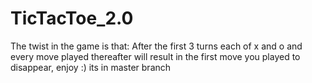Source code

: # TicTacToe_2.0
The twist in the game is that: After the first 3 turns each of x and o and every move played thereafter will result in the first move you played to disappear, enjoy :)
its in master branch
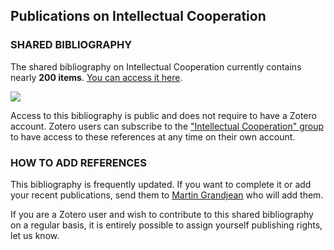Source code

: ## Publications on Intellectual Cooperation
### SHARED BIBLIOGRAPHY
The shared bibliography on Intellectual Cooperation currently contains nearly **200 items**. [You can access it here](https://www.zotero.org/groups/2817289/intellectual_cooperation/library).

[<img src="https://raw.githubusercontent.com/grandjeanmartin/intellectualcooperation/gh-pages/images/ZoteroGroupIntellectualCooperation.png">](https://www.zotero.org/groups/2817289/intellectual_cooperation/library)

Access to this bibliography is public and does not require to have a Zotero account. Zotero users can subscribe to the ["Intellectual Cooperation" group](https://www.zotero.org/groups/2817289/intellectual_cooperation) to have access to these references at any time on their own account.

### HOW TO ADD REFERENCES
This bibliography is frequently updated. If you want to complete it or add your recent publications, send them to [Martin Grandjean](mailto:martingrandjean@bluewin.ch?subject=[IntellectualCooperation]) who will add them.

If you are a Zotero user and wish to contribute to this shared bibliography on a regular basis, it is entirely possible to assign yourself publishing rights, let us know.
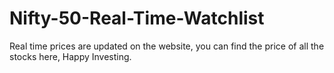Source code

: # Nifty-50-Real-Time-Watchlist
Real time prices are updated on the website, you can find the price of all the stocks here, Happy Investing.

·····

### What you need to do
Isolate the lines above that contain the word "library" and copy them.

### Answer below
The shared bibliography on Intellectual Cooperation currently contains nearly **200 items**. [You can access it here](https://www.zotero.org/groups/2817289/intellectual_cooperation/library).
[<img src="https://raw.githubusercontent.com/grandjeanmartin/intellectualcooperation/gh-pages/images/ZoteroGroupIntellectualCooperation.png">](https://www.zotero.org/groups/2817289/intellectual_cooperation/library)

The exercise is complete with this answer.